Now, if you want to become an effective manager after starting up as a solo entrepreneur, it will take more than teaching your staff the execution of an effective pick and roll — though, it would be pretty awesome if you held drills in your office. Fortunately, there are some other things you can do to teach yourself to more effectively manage your new hires:
Develop Empathy. Lawyers get paid to be cold and calculating. The touchy-feely cannot often intrude. Of course, you don’t have to be a weepy tub of goo to be empathetic. The prerequisite for having empathy is to understand another’s feelings/position. If you have an understanding of where someone is coming from, it is far easier for you to help them on the way to where they need to go.
Understand Your Own Systems.

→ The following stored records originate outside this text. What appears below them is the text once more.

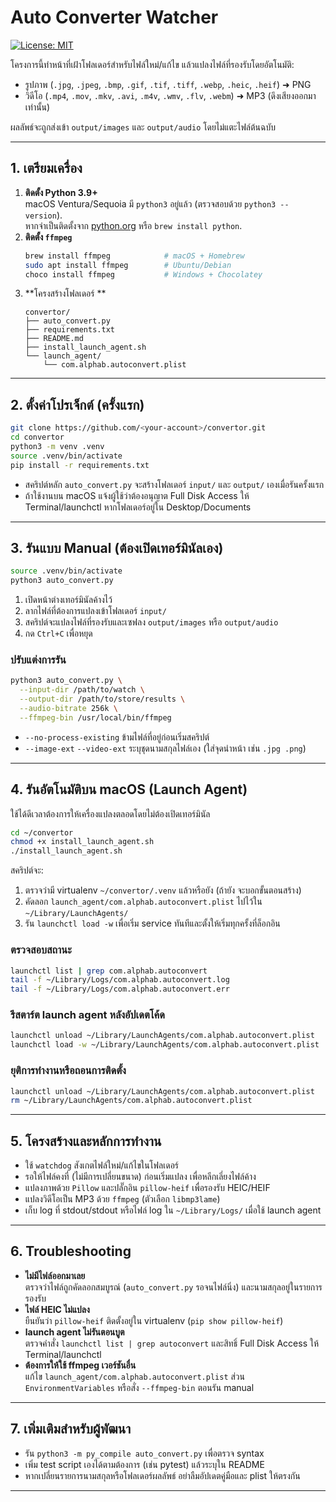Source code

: # Auto Converter Watcher

[![License: MIT](https://img.shields.io/badge/License-MIT-yellow.svg)](LICENSE)

โครงการนี้ทำหน้าที่เฝ้าโฟลเดอร์สำหรับไฟล์ใหม่/แก้ไข แล้วแปลงไฟล์ที่รองรับโดยอัตโนมัติ:

- รูปภาพ (`.jpg`, `.jpeg`, `.bmp`, `.gif`, `.tif`, `.tiff`, `.webp`, `.heic`, `.heif`) ➜ PNG
- วิดีโอ (`.mp4`, `.mov`, `.mkv`, `.avi`, `.m4v`, `.wmv`, `.flv`, `.webm`) ➜ MP3 (ดึงเสียงออกมาเท่านั้น)

ผลลัพธ์จะถูกส่งเข้า `output/images` และ `output/audio` โดยไม่แตะไฟล์ต้นฉบับ

---

## 1. เตรียมเครื่อง

1. **ติดตั้ง Python 3.9+**  
   macOS Ventura/Sequoia มี `python3` อยู่แล้ว (ตรวจสอบด้วย `python3 --version`).  
   หากจำเป็นติดตั้งจาก [python.org](https://www.python.org/downloads/) หรือ `brew install python`.
2. **ติดตั้ง `ffmpeg`**  
   ```bash
   brew install ffmpeg            # macOS + Homebrew
   sudo apt install ffmpeg        # Ubuntu/Debian
   choco install ffmpeg           # Windows + Chocolatey
   ```
3. **โครงสร้างโฟลเดอร์ **  
   ```
   convertor/
   ├── auto_convert.py
   ├── requirements.txt
   ├── README.md
   ├── install_launch_agent.sh
   └── launch_agent/
       └── com.alphab.autoconvert.plist
   ```


---

## 2. ตั้งค่าโปรเจ็กต์ (ครั้งแรก)

```bash
git clone https://github.com/<your-account>/convertor.git
cd convertor
python3 -m venv .venv
source .venv/bin/activate
pip install -r requirements.txt
```

- สคริปต์หลัก `auto_convert.py` จะสร้างโฟลเดอร์ `input/` และ `output/` เองเมื่อรันครั้งแรก
- ถ้าใช้งานบน macOS แจ้งผู้ใช้ว่าต้องอนุญาต Full Disk Access ให้ Terminal/launchctl หากโฟลเดอร์อยู่ใน Desktop/Documents

---

## 3. รันแบบ Manual (ต้องเปิดเทอร์มินัลเอง)

```bash
source .venv/bin/activate
python3 auto_convert.py
```

1. เปิดหน้าต่างเทอร์มินัลค้างไว้
2. ลากไฟล์ที่ต้องการแปลงเข้าโฟลเดอร์ `input/`
3. สคริปต์จะแปลงไฟล์ที่รองรับและเซฟลง `output/images` หรือ `output/audio`
4. กด `Ctrl+C` เพื่อหยุด

### ปรับแต่งการรัน

```bash
python3 auto_convert.py \
  --input-dir /path/to/watch \
  --output-dir /path/to/store/results \
  --audio-bitrate 256k \
  --ffmpeg-bin /usr/local/bin/ffmpeg
```

- `--no-process-existing` ข้ามไฟล์ที่อยู่ก่อนเริ่มสคริปต์
- `--image-ext` `--video-ext` ระบุชุดนามสกุลไฟล์เอง (ใส่จุดนำหน้า เช่น `.jpg .png`)

---

## 4. รันอัตโนมัติบน macOS (Launch Agent)

ใช้ได้ดีเวลาต้องการให้เครื่องแปลงตลอดโดยไม่ต้องเปิดเทอร์มินัล

```bash
cd ~/convertor
chmod +x install_launch_agent.sh
./install_launch_agent.sh
```

สคริปต์จะ:

1. ตรวจว่ามี virtualenv `~/convertor/.venv` แล้วหรือยัง (ถ้ายัง จะบอกขั้นตอนสร้าง)
2. คัดลอก `launch_agent/com.alphab.autoconvert.plist` ไปไว้ใน `~/Library/LaunchAgents/`
3. รัน `launchctl load -w` เพื่อเริ่ม service ทันทีและตั้งให้เริ่มทุกครั้งที่ล็อกอิน

### ตรวจสอบสถานะ

```bash
launchctl list | grep com.alphab.autoconvert
tail -f ~/Library/Logs/com.alphab.autoconvert.log
tail -f ~/Library/Logs/com.alphab.autoconvert.err
```

### รีสตาร์ต launch agent หลังอัปเดตโค้ด

```bash
launchctl unload ~/Library/LaunchAgents/com.alphab.autoconvert.plist
launchctl load -w ~/Library/LaunchAgents/com.alphab.autoconvert.plist
```

### ยุติการทำงานหรือถอนการติดตั้ง

```bash
launchctl unload ~/Library/LaunchAgents/com.alphab.autoconvert.plist    # หยุดชั่วคราว
rm ~/Library/LaunchAgents/com.alphab.autoconvert.plist                  # ลบถาวร
```

---

## 5. โครงสร้างและหลักการทำงาน

- ใช้ `watchdog` สังเกตไฟล์ใหม่/แก้ไขในโฟลเดอร์
- รอให้ไฟล์คงที่ (ไม่มีการเปลี่ยนขนาด) ก่อนเริ่มแปลง เพื่อหลีกเลี่ยงไฟล์ค้าง
- แปลงภาพด้วย `Pillow` และปลั๊กอิน `pillow-heif` เพื่อรองรับ HEIC/HEIF
- แปลงวิดีโอเป็น MP3 ด้วย `ffmpeg` (ตัวเลือก `libmp3lame`)
- เก็บ log ที่ stdout/stdout หรือไฟล์ log ใน `~/Library/Logs/` เมื่อใช้ launch agent

---

## 6. Troubleshooting

- **ไม่มีไฟล์ออกมาเลย**  
  ตรวจว่าไฟล์ถูกคัดลอกสมบูรณ์ (`auto_convert.py` รอจนไฟล์นิ่ง) และนามสกุลอยู่ในรายการรองรับ
- **ไฟล์ HEIC ไม่แปลง**  
  ยืนยันว่า `pillow-heif` ติดตั้งอยู่ใน virtualenv (`pip show pillow-heif`)
- **launch agent ไม่รันตอนบูต**  
  ตรวจคำสั่ง `launchctl list | grep autoconvert` และสิทธิ์ Full Disk Access ให้ Terminal/launchctl
- **ต้องการให้ใช้ ffmpeg เวอร์ชันอื่น**  
  แก้ไข `launch_agent/com.alphab.autoconvert.plist` ส่วน `EnvironmentVariables` หรือสั่ง `--ffmpeg-bin` ตอนรัน manual

---

## 7. เพิ่มเติมสำหรับผู้พัฒนา

- รัน `python3 -m py_compile auto_convert.py` เพื่อตรวจ syntax
- เพิ่ม test script เองได้ตามต้องการ (เช่น pytest) แล้วระบุใน README
- หากเปลี่ยนรายการนามสกุลหรือโฟลเดอร์ผลลัพธ์ อย่าลืมอัปเดตคู่มือและ plist ให้ตรงกัน

---


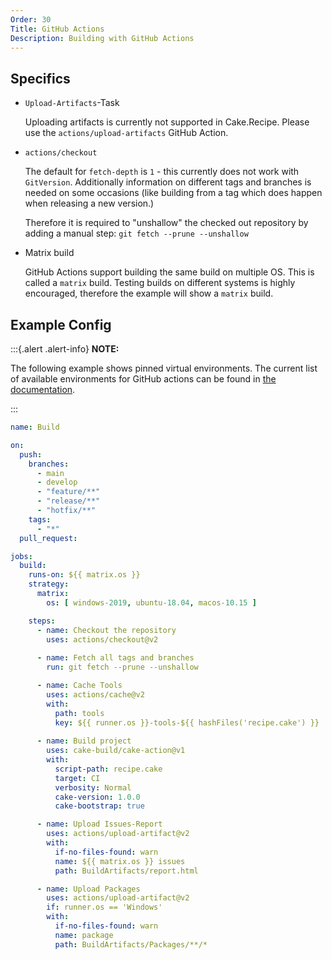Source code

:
 ```yaml
---
Order: 30
Title: GitHub Actions
Description: Building with GitHub Actions
---
```


## Specifics

* `Upload-Artifacts`-Task

  Uploading artifacts is currently not supported in Cake.Recipe. Please use the `actions/upload-artifacts` GitHub Action.

* `actions/checkout`

  The default for `fetch-depth` is `1` - this currently does not work with `GitVersion`. 
  Additionally information on different tags and branches is needed on some occasions 
  (like building from a tag which does happen when releasing a new version.)

  Therefore it is required to "unshallow" the checked out repository by adding a manual 
  step: `git fetch --prune --unshallow`

* Matrix build

  GitHub Actions support building the same build on multiple OS. This is called a `matrix` build.
  Testing builds on different systems is highly encouraged, therefore the example will
  show a `matrix` build.


## Example Config

:::{.alert .alert-info}
**NOTE:**

The following example shows pinned virtual environments.
The current list of available environments for GitHub actions can be found in 
[the documentation](https://docs.github.com/en/actions/using-github-hosted-runners/about-github-hosted-runners#supported-runners-and-hardware-resources).

:::


```yaml
name: Build

on:
  push:
    branches:
      - main
      - develop
      - "feature/**"
      - "release/**"
      - "hotfix/**"
    tags:
      - "*"
  pull_request:

jobs:
  build:
    runs-on: ${{ matrix.os }}
    strategy:
      matrix:
        os: [ windows-2019, ubuntu-18.04, macos-10.15 ]

    steps:
      - name: Checkout the repository 
        uses: actions/checkout@v2
      
      - name: Fetch all tags and branches
        run: git fetch --prune --unshallow

      - name: Cache Tools
        uses: actions/cache@v2
        with:
          path: tools
          key: ${{ runner.os }}-tools-${{ hashFiles('recipe.cake') }}
      
      - name: Build project
        uses: cake-build/cake-action@v1
        with:
          script-path: recipe.cake
          target: CI
          verbosity: Normal
          cake-version: 1.0.0
          cake-bootstrap: true

      - name: Upload Issues-Report
        uses: actions/upload-artifact@v2
        with:
          if-no-files-found: warn
          name: ${{ matrix.os }} issues
          path: BuildArtifacts/report.html

      - name: Upload Packages
        uses: actions/upload-artifact@v2
        if: runner.os == 'Windows'
        with:
          if-no-files-found: warn
          name: package
          path: BuildArtifacts/Packages/**/*
```
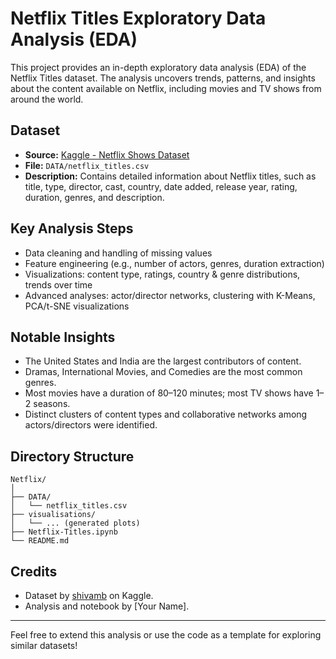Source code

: # Netflix Titles Exploratory Data Analysis (EDA)

This project provides an in-depth exploratory data analysis (EDA) of the Netflix Titles dataset. The analysis uncovers trends, patterns, and insights about the content available on Netflix, including movies and TV shows from around the world.

## Dataset
- **Source:** [Kaggle - Netflix Shows Dataset](https://www.kaggle.com/datasets/shivamb/netflix-shows)
- **File:** `DATA/netflix_titles.csv`
- **Description:** Contains detailed information about Netflix titles, such as title, type, director, cast, country, date added, release year, rating, duration, genres, and description.

## Key Analysis Steps
- Data cleaning and handling of missing values
- Feature engineering (e.g., number of actors, genres, duration extraction)
- Visualizations: content type, ratings, country & genre distributions, trends over time
- Advanced analyses: actor/director networks, clustering with K-Means, PCA/t-SNE visualizations

## Notable Insights
- The United States and India are the largest contributors of content.
- Dramas, International Movies, and Comedies are the most common genres.
- Most movies have a duration of 80–120 minutes; most TV shows have 1–2 seasons.
- Distinct clusters of content types and collaborative networks among actors/directors were identified.

## Directory Structure
```
Netflix/
│
├── DATA/
│   └── netflix_titles.csv
├── visualisations/
│   └── ... (generated plots)
├── Netflix-Titles.ipynb
└── README.md
```

## Credits
- Dataset by [shivamb](https://www.kaggle.com/datasets/shivamb/netflix-shows) on Kaggle.
- Analysis and notebook by [Your Name].

---

Feel free to extend this analysis or use the code as a template for exploring similar datasets!
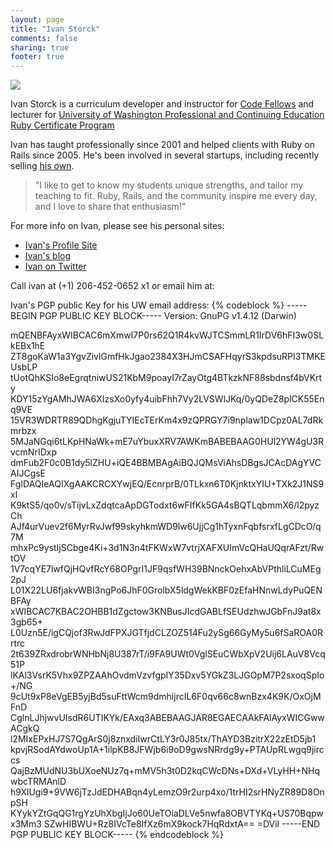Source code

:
 ```yaml
---
layout: page
title: "Ivan Storck"
comments: false
sharing: true
footer: true
---
```


<div id="photo">
<img src="http://farm2.staticflickr.com/1323/1434829015_4f09bce86a_m.jpg">
</div>

Ivan Storck is a curriculum developer and instructor for [Code Fellows](http://codefellows.org) and lecturer for [University of Washington Professional and Continuing Education](http://www.pce.uw.edu/) [Ruby Certificate Program](http://www.pce.uw.edu/certificates/ruby-programming.html)

Ivan has taught professionally since 2001 and helped clients with Ruby on Rails since 2005. He's been involved in several startups, including recently selling [his own](http://sustainablewebsites.com).

> "I like to get to know my students unique strengths, and tailor my teaching to fit. Ruby, Rails, and the community inspire me every day, and I love to share that enthusiasm!"

For more info on Ivan, please see his personal sites:

* [Ivan's Profile Site](http://ivanoats.com)
* [Ivan's blog](http://ivanenviroman.com)
* [Ivan on Twitter](http://twitter.com/ivanoats)

Call ivan at (+1) 206-452-0652 x1 or email him at: 
<script type="text/javascript">document.write(
"vinabngf@hj.rqh".replace(/[a-zA-Z]/g, function(c){
return String.fromCharCode((c <= "Z" ? 90 : 122) >=
(c = c.charCodeAt(0) + 13) ? c : c - 26);}));</script> 

Ivan's PGP public Key for his UW email address:
{% codeblock %}
-----BEGIN PGP PUBLIC KEY BLOCK-----
Version: GnuPG v1.4.12 (Darwin)

mQENBFAyxWIBCAC6mXmwI7P0rs62Q1R4kvWJTCSmmLR1IrDV6hFI3w0SLkEBx1hE
ZT8goKaW1a3YgvZivlGmfHkJgao2384X3HJmCSAFHqyrS3kpdsuRPI3TMKEUsbLP
tUotQhKSIo8eEgrqtniwUS21KbM9poayI7rZayOtg4BTkzkNF88sbdnsf4bVKrty
KDY15zYgAMhJWA6XIzsXo0yfy4uibFhh7Vy2LVSWlJKq/0yQDeZ8plCK55Enq9VE
15VR3WDRTR89QDhgKgjuTYIEcTErKm4x9zQPRGY7i9nplaw1DCpz0AL7dRkmrbzx
5MJaNGqi6tLKpHNaWk+mE7uYbuxXRV7AWKmBABEBAAG0HUl2YW4gU3RvcmNrIDxp
dmFub2F0c0B1dy5lZHU+iQE4BBMBAgAiBQJQMsViAhsDBgsJCAcDAgYVCAIJCgsE
FgIDAQIeAQIXgAAKCRCXYwjEQ/EcnrprB/0TLkxn6T0KjnktxYIU+TXk2J1NS9xl
K9ktS5/qo0v/sTijvLxZdqtcaApDGTodxt6wFIfKk5GA4sBQTLqbmmX6/l2pyzCh
AJf4urVuev2f6MyrRvJwf99skyhkmWD9lw6UjjCg1hTyxnFqbfsrxfLgCDcO/q7M
mhxPc9ystIjSCbge4Ki+3d1N3n4tFKWxW7vtrjXAFXUImVcQHaUQqrAFzt/RwtOV
1V7cqYE7lwfQjHQvfRcY68OPgrI1JF9qsfWH39BNnckOehxAbVPthliLCuMEg2pJ
L01X22LU6fjakvWBI3ngPo6JhF0GrolbX5ldgWekKBF0zEfaHNnwLdyPuQENBFAy
xWIBCAC7KBAC2OHBB1dZgctow3KNBusJIcdGABLfSEUdzhwJGbFnJ9at8x3gb65+
L0Uzn5E/igCQjof3RwJdFPXJGTfjdCLZOZ514Fu2ySg66GyMy5u6fSaROA0Rrtrc
2t639ZRxdrobrWNHbNj8U387rT/i9FA9UWt0VglSEuCWbXpV2Uij6LAuV8Vcq51P
lKAl3VsrK5Vhx9ZPZAAhOvdmVzvfgpIY35Dxv5YGkZ3LJGOpM7P2sxoqSpIo+/NG
9cUt9xP8eVgEB5yjBd5suFttWcm9dmhijrcIL6F0qv66c8wnBzx4K9K/OxOjMFnD
CglnLJhjwvUIsdR6UTIKYk/EAxq3ABEBAAGJAR8EGAECAAkFAlAyxWICGwwACgkQ
l2MIxEPxHJ7S7QgArS0j8znxdiIwrCtLY3r0J85tx/ThAYD3BzitrX22zEtD5jb1
kpvjRSodAYdwoUp1A+1ilpKB8JFWjb6i9oD9gwsNRrdg9y+PTAUpRLwgq9jirccs
QajBzMUdNU3bUXoeNUz7q+mMV5h3t0D2kqCWcDNs+DXd+VLyHH+NHqwbcTRMAnlD
h9XlUgi9+9VW6jTzJdEDHABqn4yLemzO9r2urp4xo/1trHI2srHNyZR89D8OnpSH
KYykYZtGqQG1rgYzUhXbgIjJo60UeTOiaDLVe5nwfa8OBVTYKq+US70Bqpwx3Mm3
SZwHIBWU+Rz8IVcTe8IfXz6mX9kock7HqRdxtA==
=DVil
-----END PGP PUBLIC KEY BLOCK-----
{% endcodeblock %}
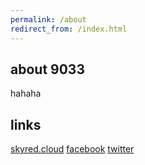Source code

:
 ```yaml
---
permalink: /about
redirect_from: /index.html
---
```


## about 9033

hahaha

## links
[skyred.cloud](http://skyred.cloud)
[facebook](https://facebook.com/jk423)
[twitter](https://twitter.com/jk423)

One of the chief frustrations of staff in a law firm setting is frustration relating to a haphazard collection of systems, or a misunderstanding of applied systems by management personnel. There are many attorneys who rely entirely on staff, or junior attorneys (especially in this economic climate), to establish and run systems, especially technology-based systems, for the office. However, this is a poor management decision; not only should you not be relying so heavily on staff to run your business, it is ultimately a question of competency, if your lack of understanding of your own systems prejudices your ability to serve your clients. So, implement and know your own systems, even where you allow staff to manage updates and the majority of data input. Your people will become more invested, seeing that you’re more invested.
Create Clear Instructions. There’s nothing worse than an amorphous assignment; this is especially true when you don’t even quite know what you want . . . because, then, how can your staffperson divine it? This is another obvious source of frustration for law firm staff, and a clear hindrance to effective training. It’s almost inevitable, if your instructions and desires are not clear, that you will not get exactly what you want, which is likely to lead to at least some level of bad feeling between you and your staff. So, take some time to think about what you really want out of a project. Then, be clear, and concise, about what you want, in communicating it to your staff. If it helps, relay the assignment orally, and follow up with an email respecting particular tasks/steps. The email serves as documentation for the process, and as a useful guide for your staff in moving forward. Not that you should be a micromanager — but, you should work to create expectations, and the understandings engendered through same.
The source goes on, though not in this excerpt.